Jonker advises that the best option is for the service providing organisation to have an independent professional services firm to issue one report – a service organisation control (SOC) report - which can be distributed annually to all clients.

“Service providing organisations will have to ensure that they negotiate the audited SOC report on privacy during SLA negotiations, in order to avoid too many auditors appointed by different clients auditing the same controls,” continues Jonker.

Service organisations’ auditors have already been auditing internal controls specifically relating to financial reporting purposes for many years (e.g. the SAS 70 report that has recently been replaced by SSAE16 in the USA and Canada or the ISAE3402 report which is the international equivalent for this).  However, under other standards such as AT101 in USA and Canada reports can be issued on principles not relevant to financial reporting, such as controls required that relate to security, availability, confidentiality, processing integrity and privacy principles.

Jonker stresses that POPI’s 7th condition requires businesses to enforce proper “security safeguards” to protect personal information and to enforce data integrity and confidentiality.  Condition Seven also outlines safeguards to be implemented in order to prevent loss of, damage to or unauthorised destruction of personal information, which therefore deals with proper data backup and restoration as well as disaster recovery and business continuity practices to prevent the loss of personal information.

“International best practices regarding the protection of data, either in electronic or any other form, and specifically personal information, must be considered,” he continues.  Examples of international best practices include COBIT, ISO and Trust Services*.

The privacy principle of Trust Services deals with 10 privacy principles, namely – management; notice; choice and consent; collection; use; retention and disposal; access, disclosure to third parties; security for privacy; quality and monitoring; and enforcement.
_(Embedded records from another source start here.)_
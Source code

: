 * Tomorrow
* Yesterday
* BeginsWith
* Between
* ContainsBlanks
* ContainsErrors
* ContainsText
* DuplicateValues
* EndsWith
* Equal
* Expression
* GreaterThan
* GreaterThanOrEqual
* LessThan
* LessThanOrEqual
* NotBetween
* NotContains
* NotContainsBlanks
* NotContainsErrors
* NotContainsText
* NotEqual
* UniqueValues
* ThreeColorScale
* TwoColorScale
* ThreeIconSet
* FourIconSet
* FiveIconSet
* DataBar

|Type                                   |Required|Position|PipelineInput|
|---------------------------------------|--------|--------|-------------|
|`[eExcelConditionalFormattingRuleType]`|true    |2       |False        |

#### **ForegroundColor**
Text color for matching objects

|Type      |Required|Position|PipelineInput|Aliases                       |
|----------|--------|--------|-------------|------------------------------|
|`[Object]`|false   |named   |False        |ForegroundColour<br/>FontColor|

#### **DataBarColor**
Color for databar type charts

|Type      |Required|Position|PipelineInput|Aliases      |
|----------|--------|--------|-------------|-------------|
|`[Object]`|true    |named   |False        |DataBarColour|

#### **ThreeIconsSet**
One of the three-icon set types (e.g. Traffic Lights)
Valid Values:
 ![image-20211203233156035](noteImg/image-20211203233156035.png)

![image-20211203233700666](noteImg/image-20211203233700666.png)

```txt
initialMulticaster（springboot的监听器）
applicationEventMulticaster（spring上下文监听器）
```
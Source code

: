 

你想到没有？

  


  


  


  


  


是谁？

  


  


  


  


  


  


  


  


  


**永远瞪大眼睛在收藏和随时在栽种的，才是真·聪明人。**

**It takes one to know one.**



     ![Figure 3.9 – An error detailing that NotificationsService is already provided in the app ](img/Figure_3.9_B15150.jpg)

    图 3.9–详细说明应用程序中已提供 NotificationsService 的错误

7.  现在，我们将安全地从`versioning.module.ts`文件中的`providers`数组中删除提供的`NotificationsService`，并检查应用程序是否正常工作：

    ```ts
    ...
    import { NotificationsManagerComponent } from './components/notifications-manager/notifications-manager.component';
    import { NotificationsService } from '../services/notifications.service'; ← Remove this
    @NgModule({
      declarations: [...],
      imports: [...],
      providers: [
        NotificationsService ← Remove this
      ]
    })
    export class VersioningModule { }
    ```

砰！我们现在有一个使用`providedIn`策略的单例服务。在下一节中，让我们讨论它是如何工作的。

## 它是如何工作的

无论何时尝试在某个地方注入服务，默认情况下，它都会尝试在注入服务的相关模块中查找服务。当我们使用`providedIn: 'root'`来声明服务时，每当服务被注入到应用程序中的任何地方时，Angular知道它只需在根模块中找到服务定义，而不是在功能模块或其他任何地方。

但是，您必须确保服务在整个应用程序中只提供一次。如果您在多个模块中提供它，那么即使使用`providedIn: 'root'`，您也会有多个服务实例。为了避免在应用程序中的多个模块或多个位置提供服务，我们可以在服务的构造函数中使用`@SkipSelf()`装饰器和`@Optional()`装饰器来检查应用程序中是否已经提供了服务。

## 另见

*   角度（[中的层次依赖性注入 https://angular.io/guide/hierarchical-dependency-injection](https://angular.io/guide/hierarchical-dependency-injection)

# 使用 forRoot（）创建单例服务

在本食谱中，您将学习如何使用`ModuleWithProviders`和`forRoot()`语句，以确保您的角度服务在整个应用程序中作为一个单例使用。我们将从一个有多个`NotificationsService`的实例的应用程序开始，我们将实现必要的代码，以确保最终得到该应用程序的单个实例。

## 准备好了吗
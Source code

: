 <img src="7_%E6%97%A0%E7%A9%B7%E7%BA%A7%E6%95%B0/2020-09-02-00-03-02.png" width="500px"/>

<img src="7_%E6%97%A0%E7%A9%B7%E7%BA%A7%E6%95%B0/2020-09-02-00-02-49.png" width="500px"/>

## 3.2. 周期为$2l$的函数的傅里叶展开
“It is clear that the security and processing integrity principles of Trust Services are part and parcel of the privacy principle which is also addressed by POPI,” says Jonker.  “International best practices refer to the availability of IT systems and data as an essential part of security.”

It is anticipated that audit firms in South Africa may be able to report under the International Standard ISAE 3000 on POPI compliance, with the option to make use of Trust Services’ five principles (i.e. security, availability, confidentiality, processing integrity and privacy) as a guideline to assess POPI compliance.

“Many service organisations will be looking for a solution to put their clients’ POPI fears at rest and an SOC report on privacy is the highest assurance an organisation can obtain, from its third parties, on privacy while continuing to exercise accountability in terms of POPI,” Jonker says.  “It will be considered as an even higher level of due care exercised by the company than just a mere SLA.”

As always, though, these SOC reports could be fairly expensive and service organisations will have to calculate how best to absorb these additional costs.

“But with so many South African businesses not ready for POPI yet, it is going to be a long and bumpy road towards achieving an unqualified report. Organisations will have to bear in mind that any task is certainly achievable and if the requirements are carefully broken down into an adequate number of smaller milestones, POPI compliance can be achieved effectively,” Jonker concludes.